[[ Data listing open ]]

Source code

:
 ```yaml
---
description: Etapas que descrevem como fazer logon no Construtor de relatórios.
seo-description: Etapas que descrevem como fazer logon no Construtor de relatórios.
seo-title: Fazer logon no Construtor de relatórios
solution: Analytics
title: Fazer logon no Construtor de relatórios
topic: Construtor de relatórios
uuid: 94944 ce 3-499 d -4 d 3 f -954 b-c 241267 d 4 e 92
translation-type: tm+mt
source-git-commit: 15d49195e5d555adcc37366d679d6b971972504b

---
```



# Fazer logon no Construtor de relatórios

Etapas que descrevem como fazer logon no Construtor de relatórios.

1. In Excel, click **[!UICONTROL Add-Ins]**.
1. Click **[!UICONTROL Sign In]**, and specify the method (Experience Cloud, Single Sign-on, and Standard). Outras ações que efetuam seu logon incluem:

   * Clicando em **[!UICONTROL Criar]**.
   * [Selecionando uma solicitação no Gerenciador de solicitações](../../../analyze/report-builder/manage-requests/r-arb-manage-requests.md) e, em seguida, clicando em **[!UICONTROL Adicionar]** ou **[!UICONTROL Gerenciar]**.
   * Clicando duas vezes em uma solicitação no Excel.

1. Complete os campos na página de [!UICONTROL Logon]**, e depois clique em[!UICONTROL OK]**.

[[ Data listing closed ]]

Task goal
When the string "Excel" appears in a line of the records above, that line is to be copied.

Output of the task
1. In Excel, click **[!UICONTROL Add-Ins]**.
   * Clicando duas vezes em uma solicitação no Excel.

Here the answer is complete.